Chronicles
I read a bunch of books on vacation. They are listed on the right column of this blog.
One of the books was Bob Dylan’s Chronicles.
I can’t recommend it really. It seems like he sat down one day and starting writing and when he was done, he published it. Total stream of consciousness. The Gotham Gal called it “one long run-on sentence”.
But there was some great stuff in there. Jackson will dig the stuff about the work Bob did with Daniel Lanois in New Orleans making Oh Mercy. It was a great illustration of the tension that exists between the producer and the artist.
The part I liked was where he stitched together all of his influences. Music is like open source. Whose code did Bob take and extend to create his own code?
Well it was Woody Guthrie first and foremost. The stuff about Bob going out to the convalescent home in NJ where Woody was dying and play Woody his old songs was really touching. I am going to get some Woody Guthrie recordings. I have always loved his songs and I don’t own any of them.
But there was also Robert Johnson. And Dave Von Ronk. And Jack Elliott. Even Bertolt Brecht.
And from that came Bob Dylan. An original. And a genius. Who has inspired a ton of musicians in turn.

I've been really diggin' on Mississippi John Hurt lately thanks to Jason Chervokas and have been alternately playing both his most popular greatest hits package (a must have), and a John Hurt tribute album that my favorite folk artist Peter Case produced called Avolon Blues (I have two discs coming your way of Pete's music. Look for them when you get home). I was really liking a tune called Frankie & Albert. I was playing it on guitar a lot the last couple of nights and went down stairs to find the lyrics out on the web. The first Google hit I got was for a version that Bob Dylan played (different key to the original). I'm not a Dylan expert and have not heard it. Has anyone else heard this version of this song by Bob?
Posted by: Tony Alva | January 04, 2005 at 11:18 AM
My guess is that only a Dylan fan would pick this up anyway. Despite it being a long run-on sentence there is some terrific material there. The trouble is that it's a book, not an album. If it were a CD you'd give it a few listens before making a judgement. As a book, you read it once and that's it. If you haven't listened to them in a while, try Street Legal and Desire. Blood on the Tracks is impossible to follow, but these are still great LPs.
Posted by: Steve | January 04, 2005 at 02:44 PM
I loved the Dylan book, not only because I'm a Dylan fan and I liked finding out things that were in his head, but as a writer I liked it.
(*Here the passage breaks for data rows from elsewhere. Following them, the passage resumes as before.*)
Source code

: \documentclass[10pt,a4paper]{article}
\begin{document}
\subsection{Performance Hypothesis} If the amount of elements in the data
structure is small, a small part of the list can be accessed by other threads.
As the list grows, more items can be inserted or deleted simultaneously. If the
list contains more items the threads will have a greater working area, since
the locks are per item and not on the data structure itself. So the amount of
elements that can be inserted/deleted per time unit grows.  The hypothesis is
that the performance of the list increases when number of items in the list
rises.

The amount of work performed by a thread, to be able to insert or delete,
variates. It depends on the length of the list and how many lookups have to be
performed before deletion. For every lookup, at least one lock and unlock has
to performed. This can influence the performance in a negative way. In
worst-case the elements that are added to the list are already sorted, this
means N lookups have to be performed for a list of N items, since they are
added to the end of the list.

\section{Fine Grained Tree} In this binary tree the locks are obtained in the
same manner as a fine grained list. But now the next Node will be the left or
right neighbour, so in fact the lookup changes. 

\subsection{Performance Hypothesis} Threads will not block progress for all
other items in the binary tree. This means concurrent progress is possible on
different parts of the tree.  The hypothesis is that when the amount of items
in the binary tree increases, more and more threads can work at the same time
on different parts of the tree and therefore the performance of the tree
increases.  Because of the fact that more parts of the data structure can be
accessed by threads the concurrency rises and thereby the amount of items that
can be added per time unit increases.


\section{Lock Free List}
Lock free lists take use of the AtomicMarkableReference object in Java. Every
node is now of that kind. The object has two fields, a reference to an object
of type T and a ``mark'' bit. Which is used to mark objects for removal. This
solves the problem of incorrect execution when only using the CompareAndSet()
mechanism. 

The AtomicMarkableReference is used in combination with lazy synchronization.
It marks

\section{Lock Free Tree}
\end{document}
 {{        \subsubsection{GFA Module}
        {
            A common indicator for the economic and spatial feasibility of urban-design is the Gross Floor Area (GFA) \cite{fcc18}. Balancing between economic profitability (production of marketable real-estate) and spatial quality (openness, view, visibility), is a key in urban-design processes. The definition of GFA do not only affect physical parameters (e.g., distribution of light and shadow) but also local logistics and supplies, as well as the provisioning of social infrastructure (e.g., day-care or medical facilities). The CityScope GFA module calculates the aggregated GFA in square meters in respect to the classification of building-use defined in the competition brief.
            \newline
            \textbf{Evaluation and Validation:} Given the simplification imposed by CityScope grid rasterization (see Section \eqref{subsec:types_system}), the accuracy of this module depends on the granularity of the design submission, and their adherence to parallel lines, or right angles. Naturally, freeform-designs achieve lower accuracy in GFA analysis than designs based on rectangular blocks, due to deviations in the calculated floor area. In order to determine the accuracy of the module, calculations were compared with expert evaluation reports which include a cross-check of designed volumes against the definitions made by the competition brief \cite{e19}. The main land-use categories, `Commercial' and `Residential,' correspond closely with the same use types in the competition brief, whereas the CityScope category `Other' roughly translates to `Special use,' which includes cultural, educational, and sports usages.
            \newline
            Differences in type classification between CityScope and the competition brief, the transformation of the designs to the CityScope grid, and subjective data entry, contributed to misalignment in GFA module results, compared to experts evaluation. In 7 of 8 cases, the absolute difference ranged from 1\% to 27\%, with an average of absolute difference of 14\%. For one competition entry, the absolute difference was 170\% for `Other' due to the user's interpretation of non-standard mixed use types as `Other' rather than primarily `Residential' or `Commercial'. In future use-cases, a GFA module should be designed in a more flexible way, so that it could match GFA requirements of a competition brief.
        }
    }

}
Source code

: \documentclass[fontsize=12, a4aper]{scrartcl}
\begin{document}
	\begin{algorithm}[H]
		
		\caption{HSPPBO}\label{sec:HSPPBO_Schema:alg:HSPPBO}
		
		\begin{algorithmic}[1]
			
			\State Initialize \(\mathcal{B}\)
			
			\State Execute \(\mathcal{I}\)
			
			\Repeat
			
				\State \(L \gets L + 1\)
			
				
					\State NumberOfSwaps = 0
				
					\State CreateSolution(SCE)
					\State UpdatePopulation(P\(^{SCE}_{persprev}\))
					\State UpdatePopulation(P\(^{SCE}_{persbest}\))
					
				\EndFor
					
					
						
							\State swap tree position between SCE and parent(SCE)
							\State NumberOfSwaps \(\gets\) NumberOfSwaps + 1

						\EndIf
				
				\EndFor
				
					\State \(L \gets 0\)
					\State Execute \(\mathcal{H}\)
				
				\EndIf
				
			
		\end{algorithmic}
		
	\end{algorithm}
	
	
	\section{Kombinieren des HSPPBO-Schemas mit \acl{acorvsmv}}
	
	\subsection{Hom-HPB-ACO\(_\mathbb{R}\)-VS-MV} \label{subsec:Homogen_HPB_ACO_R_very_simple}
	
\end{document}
I think Dylan is the most influential writer in English in the last 30 years--not songwriter, but writer. I think his eliptical condensing of language, his manner of injecting the rhythm of poetry into prose, and his borrowings from the deep wellspring of American folk (I don't just mean folk music) imagery have created an expressive language that is uniquely American and profoundly influential.
The book has an accidental feel--in part becuase it started as liner notes for reissue of Oh Mercy and New Morning but became something else--and in part because accidental discovery perhaps even through improvisation is central to Dylan's writing style. It's a borrowing from Jack Kerouac--the notion of spontaneous bop prosody.
And that long line thing has been a long standing trad. in American lit at least back to Whitman and down through Faulkner, Thomas Wolfe, Kerouac, all of whom I hear in Dylan.
But I find the accidental, or seemingly accidental, jumbling of time and place--not just of language--in the book one of the unusual things that give it an exciting quality.
Oh, and Tony-- that Dylan Frankie & Albert must be on one of those two records of old songs Dylan cut in the late 80s/early 90s/ I only have one of 'em here and F&A isn't on it. Dylan always talks about the direct transmission of tradition, the fact that as a kid, because of the blues/folk revival he got to actually watch/play with/learn from the likes of Hurt, Lonnie Johnson, Josh White, directly. Now that's something.
Posted by: Jason Chervokas | January 04, 2005 at 04:10 PM
I'm totally diggin' it, Bob is a gas, I think too many people expect some sort of life changing experience from him, something he goes on and on about in his book, it's what he's been running from since 68. If you take it at face value, it's a very entertaining book. Quite funny in his way.
Posted by: jackson | January 06, 2005 at 11:43 AM
I also think the book is brilliantly written and that its "accidental" feel is entirely constructed and created with great art.